Author James Foley. Picture: Mary Mills

As a Year 7 student, James Foley won third prize in the Statewide Make Your Own Storybook Competition. This year, Foley made the presentations himself as an award-winning professional writer and illustrator.

"I felt honoured presenting these awards," Foley says, "I really feel I have come full circle."

Many West Australians would recognise the work of the young cartoonist when they read their Quokka magazine each week. Foley began drawing for the magazine in 2003 and in seven years he drew more than 300 full-colour cartoons depicting everything from the spectacular to the suburban.

In 2006, Foley completed a degree in behavioural science. But when he was studying primary teaching in 2001 he found himself playing around with story text and drawings.

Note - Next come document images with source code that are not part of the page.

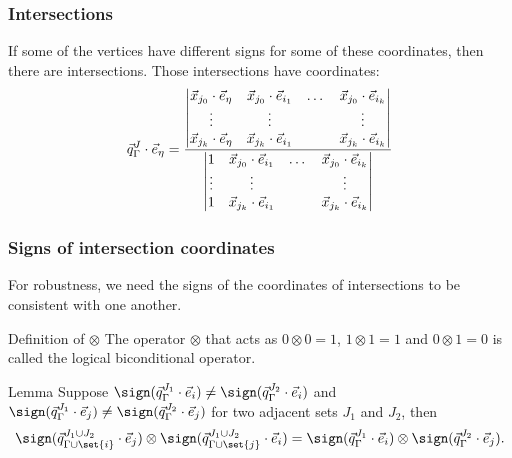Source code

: \documentclass[10pt]{beamer}
\begin{document}
\begin{frame}
\frametitle{Intersections}

If some of the vertices have different signs for some of these coordinates, then there are intersections.
Those intersections have coordinates:
\begin{equation*}
\pcoord{\qcoord{J}{\Gamma}}{\eta} = \frac{ \begin{vmatrix}
\xcoord{j_0}{\eta} & \xcoord{j_0}{i_1} & \dots & \xcoord{j_0}{i_k} \\
\vdots & \vdots & & \vdots \\
\xcoord{j_k}{\eta} & \xcoord{j_k}{i_1} & & \xcoord{j_k}{i_k} \end{vmatrix} }{ \begin{vmatrix}
1 & \xcoord{j_0}{i_1} & \dots & \xcoord{j_0}{i_k} \\
\vdots & \vdots & & \vdots \\
1 & \xcoord{j_k}{i_1} & & \xcoord{j_k}{i_k} \end{vmatrix} }
\end{equation*}

\end{frame}

\begin{frame}
\frametitle{Signs of intersection coordinates}

For robustness, we need the signs of the coordinates of intersections to be consistent with one another.

\begin{block}{Definition of $\otimes$}
	The operator $\otimes$ that acts as $0 \otimes 0 = 1$, $1 \otimes 1 = 1$ and $0 \otimes 1 = 0$ is called the logical biconditional operator.
\end{block}

\begin{block}{Lemma}
	Suppose $\signq{J_1}{\Gamma}{i} \neq \signq{J_2}{\Gamma}{i}$ and $\signq{J_1}{\Gamma}{j} \neq \signq{J_2}{\Gamma}{j}$ for two adjacent sets $J_1$ and $J_2$, then
	\begin{equation*}
		\signq{J_1 \cup J_2}{\Gamma \cup \set{i}}{j} \otimes \signq{J_1 \cup J_2}{\Gamma \cup \set{j}}{i} = \signq{J_1}{\Gamma}{i} \otimes \signq{J_2}{\Gamma}{j} .
	\end{equation*}
\end{block}

\end{frame}
\end{document}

From this experimentation evolved the story of his latest picture book title, In the Lion, a comic tale of a little boy doing extraordinary things in a time of crisis. This little boy, Richard, visits the zoo with his parents and his naughty twin siblings. People and animals begin to go missing, with the lion getting fatter and fatter.

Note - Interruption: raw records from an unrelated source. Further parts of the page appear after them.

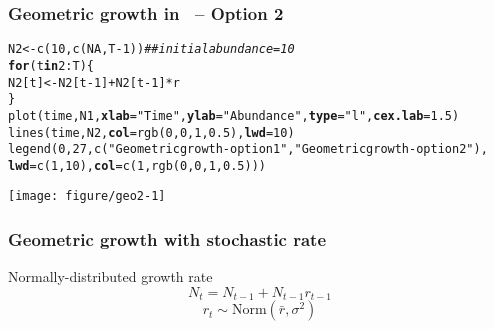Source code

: \documentclass[color=usenames,dvipsnames]{beamer}\usepackage[]{graphicx}\usepackage[]{color}
\makeatletter
\newcommand{\hlnum}[1]{\textcolor[rgb]{0.69,0.494,0}{#1}}%
\newcommand{\hlstr}[1]{\textcolor[rgb]{0.749,0.012,0.012}{#1}}%
\newcommand{\hlcom}[1]{\textcolor[rgb]{0.514,0.506,0.514}{\textit{#1}}}%
\newcommand{\hlopt}[1]{\textcolor[rgb]{0,0,0}{#1}}%
\newcommand{\hlstd}[1]{\textcolor[rgb]{0,0,0}{#1}}%
\newcommand{\hlkwa}[1]{\textcolor[rgb]{0,0,0}{\textbf{#1}}}%
\newcommand{\hlkwb}[1]{\textcolor[rgb]{0,0.341,0.682}{#1}}%
\newcommand{\hlkwc}[1]{\textcolor[rgb]{0,0,0}{\textbf{#1}}}%
\newcommand{\hlkwd}[1]{\textcolor[rgb]{0.004,0.004,0.506}{#1}}%
\newenvironment{kframe}{%
 \def\at@end@of@kframe{}%
 \ifinner\ifhmode%
  \def\at@end@of@kframe{\end{minipage}}%
  \begin{minipage}{\columnwidth}%
 \fi\fi%
 \def\FrameCommand##1{\hskip\@totalleftmargin \hskip-\fboxsep
 \colorbox{shadecolor}{##1}\hskip-\fboxsep
     \hskip-\linewidth \hskip-\@totalleftmargin \hskip\columnwidth}%
 \MakeFramed {\advance\hsize-\width
   \@totalleftmargin\z@ \linewidth\hsize
   \@setminipage}}%
 {\par\unskip\endMakeFramed%
 \at@end@of@kframe}
\newenvironment{knitrout}{}{} %
\makeatother
\begin{document}
\begin{frame}[fragile]
  \frametitle{Geometric growth in \R~-- Option 2}
\begin{knitrout}\tiny
{}\color{fgcolor}\begin{kframe}
\begin{alltt}
\hlstd{N2} \hlkwb{<-} \hlkwd{c}\hlstd{(}\hlnum{10}\hlstd{,} \hlkwd{c}\hlstd{(}\hlnum{NA}\hlstd{, T}\hlopt{-}\hlnum{1}\hlstd{))}  \hlcom{## initial abundance = 10}
\hlkwa{for}\hlstd{(t} \hlkwa{in} \hlnum{2}\hlopt{:}\hlstd{T) \{}
    \hlstd{N2[t]} \hlkwb{<-} \hlstd{N2[t}\hlopt{-}\hlnum{1}\hlstd{]} \hlopt{+} \hlstd{N2[t}\hlopt{-}\hlnum{1}\hlstd{]}\hlopt{*}\hlstd{r}
\hlstd{\}}
\hlkwd{plot}\hlstd{(time, N1,} \hlkwc{xlab}\hlstd{=}\hlstr{"Time"}\hlstd{,} \hlkwc{ylab}\hlstd{=}\hlstr{"Abundance"}\hlstd{,} \hlkwc{type}\hlstd{=}\hlstr{"l"}\hlstd{,} \hlkwc{cex.lab}\hlstd{=}\hlnum{1.5}\hlstd{)}
\hlkwd{lines}\hlstd{(time, N2,} \hlkwc{col}\hlstd{=}\hlkwd{rgb}\hlstd{(}\hlnum{0}\hlstd{,}\hlnum{0}\hlstd{,}\hlnum{1}\hlstd{,}\hlnum{0.5}\hlstd{),} \hlkwc{lwd}\hlstd{=}\hlnum{10}\hlstd{)}
\hlkwd{legend}\hlstd{(}\hlnum{0}\hlstd{,} \hlnum{27}\hlstd{,} \hlkwd{c}\hlstd{(}\hlstr{"Geometric growth - option 1"}\hlstd{,} \hlstr{"Geometric growth - option 2"}\hlstd{),}
       \hlkwc{lwd}\hlstd{=}\hlkwd{c}\hlstd{(}\hlnum{1}\hlstd{,}\hlnum{10}\hlstd{),} \hlkwc{col}\hlstd{=}\hlkwd{c}\hlstd{(}\hlnum{1}\hlstd{,} \hlkwd{rgb}\hlstd{(}\hlnum{0}\hlstd{,}\hlnum{0}\hlstd{,}\hlnum{1}\hlstd{,}\hlnum{0.5}\hlstd{)))}
\end{alltt}
\end{kframe}

{\centering \texttt{[image: figure/geo2-1]} 

}



\end{knitrout}
\end{frame}


\begin{frame}
  \frametitle{Geometric growth with stochastic rate}
  Normally-distributed growth rate
  \[
    N_t = N_{t-1} + N_{t-1}r_{t-1}
  \]
  \[
    r_t \sim \mathrm{Norm}(\bar{r}, \sigma^2)
  \]
\end{frame}
\end{document}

Richard has to take the toothbrush into his own hands to try to save the day.

The book is wonderful for reading aloud to youngsters. The illustrations are almost an adjunct to the story and young readers love to discover the happenings behind the text.

"I wanted the text and pictures to complement each other but not tell the same story," Foley says. "They are almost individual but when they come together I find they create a bigger and better whole."

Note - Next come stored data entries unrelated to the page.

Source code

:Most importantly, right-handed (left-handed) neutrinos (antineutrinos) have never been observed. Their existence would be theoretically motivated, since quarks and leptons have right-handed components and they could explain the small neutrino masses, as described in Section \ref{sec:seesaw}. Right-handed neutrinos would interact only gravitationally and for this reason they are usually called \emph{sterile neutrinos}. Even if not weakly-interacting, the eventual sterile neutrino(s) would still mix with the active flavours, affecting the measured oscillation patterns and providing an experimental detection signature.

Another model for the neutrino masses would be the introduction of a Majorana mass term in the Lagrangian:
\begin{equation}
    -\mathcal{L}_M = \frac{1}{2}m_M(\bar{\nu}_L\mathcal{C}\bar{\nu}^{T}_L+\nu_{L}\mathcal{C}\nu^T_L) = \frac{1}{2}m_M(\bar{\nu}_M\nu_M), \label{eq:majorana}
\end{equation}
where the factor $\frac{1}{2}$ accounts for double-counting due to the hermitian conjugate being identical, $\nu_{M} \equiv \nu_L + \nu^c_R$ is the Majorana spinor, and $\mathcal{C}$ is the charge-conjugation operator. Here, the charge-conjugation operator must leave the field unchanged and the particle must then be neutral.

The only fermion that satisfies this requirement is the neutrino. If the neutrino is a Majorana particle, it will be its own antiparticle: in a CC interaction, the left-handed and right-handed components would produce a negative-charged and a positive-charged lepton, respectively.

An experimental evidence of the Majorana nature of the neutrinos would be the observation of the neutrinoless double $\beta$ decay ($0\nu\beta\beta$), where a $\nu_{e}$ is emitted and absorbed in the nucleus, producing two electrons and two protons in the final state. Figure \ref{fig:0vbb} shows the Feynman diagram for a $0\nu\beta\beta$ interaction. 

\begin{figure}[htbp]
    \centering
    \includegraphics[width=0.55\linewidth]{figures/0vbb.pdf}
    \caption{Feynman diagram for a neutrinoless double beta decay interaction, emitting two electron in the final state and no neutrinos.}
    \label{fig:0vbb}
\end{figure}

The best part of his creative work is working with kids at schools and libraries. He has worked with young indigenous artists through the Wirlomin Noongar Language and Stories Project, as well as in country schools through the Rural Development Australia Sharing Stories comic project. "I'm always amazed at the natural enthusiasm that children bring to drawing, especially when they draw just for themselves and don't care if its 'good enough' or not."

This year Foley has found his diary filled with school workshops as far afield as Kalgoorlie and the Cocos Islands, but he finds that his aim is always the same. "The main thing I want kids to know is that if they want to be a writer, illustrator or cartoonist, it's possible."